Boischampré (/fr/) is a commune in the Orne department in northwestern France. It was formed in 2015 by the merger of the former communes Saint-Christophe-le-Jajolet, Marcei, Saint-Loyer-des-Champs and Vrigny. The commune is part of the Forêt d'Écouves and Normandie-Maine Regional Natural Park.

==Geography==

The commune is made up of the following collection of villages and hamlets, Le Bout de Bas, Le Moncel, Tercey, Boischampré, La Petite Rivière, La Grande Rivière, Les Landes, Le Poirier, Les Marais, Saint-Christophe-le-Jajolet, Les Rochers, Marcei, Les Rues, Flaugny and Benoise.

Parts of the commune make up the area, the Plaine d'Argentan, which is known for its cereal growing fields and horse stud farms.

Boischampré along with another 65 communes shares part of a 20,593 hectare, Natura 2000 conservation area, called the Haute vallée de l'Orne et affluents. In addition with another eight communes shares part of a 1,630 hectare, Natura 2000 conservation area, called Sites d'Ecouves.

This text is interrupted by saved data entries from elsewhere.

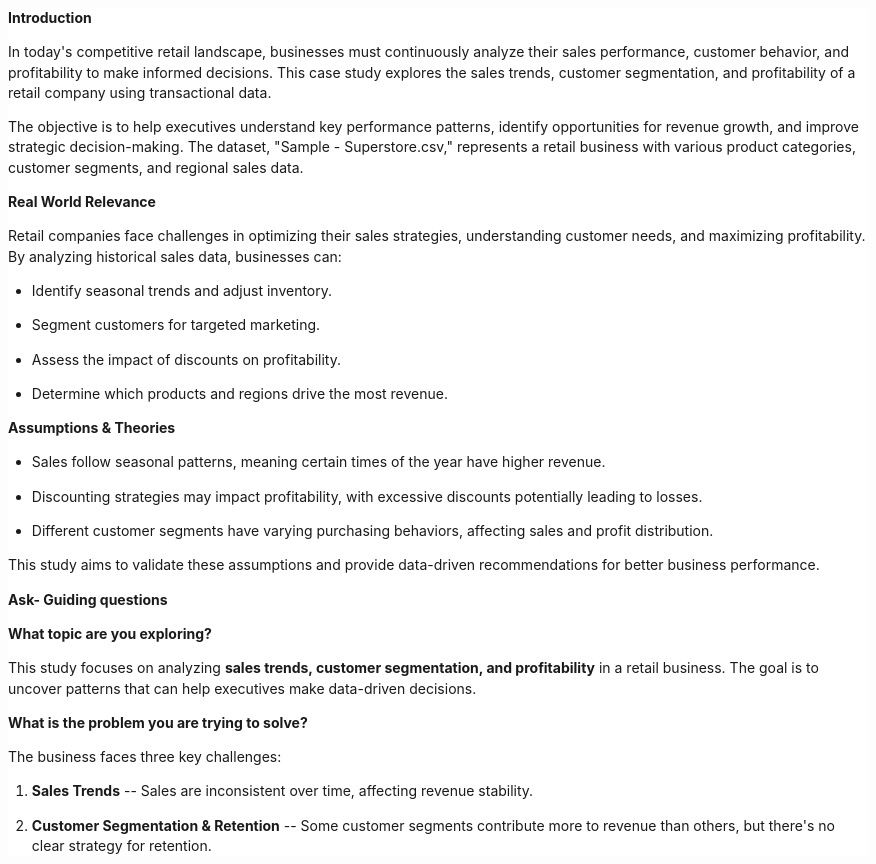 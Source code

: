 **Introduction**

In today\'s competitive retail landscape, businesses must continuously
analyze their sales performance, customer behavior, and profitability to
make informed decisions. This case study explores the sales trends,
customer segmentation, and profitability of a retail company using
transactional data.

The objective is to help executives understand key performance patterns,
identify opportunities for revenue growth, and improve strategic
decision-making. The dataset, "Sample - Superstore.csv," represents a
retail business with various product categories, customer segments, and
regional sales data.

**Real World Relevance**

Retail companies face challenges in optimizing their sales strategies,
understanding customer needs, and maximizing profitability. By analyzing
historical sales data, businesses can:

- Identify seasonal trends and adjust inventory.

- Segment customers for targeted marketing.

- Assess the impact of discounts on profitability.

- Determine which products and regions drive the most revenue.

**Assumptions & Theories**

- Sales follow seasonal patterns, meaning certain times of the year have
  higher revenue.

- Discounting strategies may impact profitability, with excessive
  discounts potentially leading to losses.

- Different customer segments have varying purchasing behaviors,
  affecting sales and profit distribution.

This study aims to validate these assumptions and provide data-driven
recommendations for better business performance.

**Ask- Guiding questions**

**What topic are you exploring?**

This study focuses on analyzing **sales trends, customer segmentation,
and profitability** in a retail business. The goal is to uncover
patterns that can help executives make data-driven decisions.

**What is the problem you are trying to solve?**

The business faces three key challenges:

1.  **Sales Trends** -- Sales are inconsistent over time, affecting
    revenue stability.

2.  **Customer Segmentation & Retention** -- Some customer segments
    contribute more to revenue than others, but there's no clear
    strategy for retention.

The commune is within the Normandie-Maine Regional Natural Park and Forêt d'Écouves.

The Orne and the Baize are the two river running through the commune. In addition to the two rivers there are six streams flowing through the area, the Calvaire, the Rogneux, the Etangs, the Bel Usse, the Marais de Fleuriel and La Gironde.

==Notable buildings and places==

Moulin de Tercey is a mill rebuilt in 1815 by Frin-Cormeray is listed as a Monument historique since 1995.

Manoir de la Baronnie is a 12th-century manor listed as a Monument historique since 1972.

Domaine du château de Sassy is an 18th-century chateau listed as a Monument historique since 1932. The gardens were designed by Achille Duchêne for Duke Etienne d'Audiffret-Pasquier. the garden is classified as a Jardins remarquables by the Ministry of Culture and the Comité des Parcs et Jardins de France.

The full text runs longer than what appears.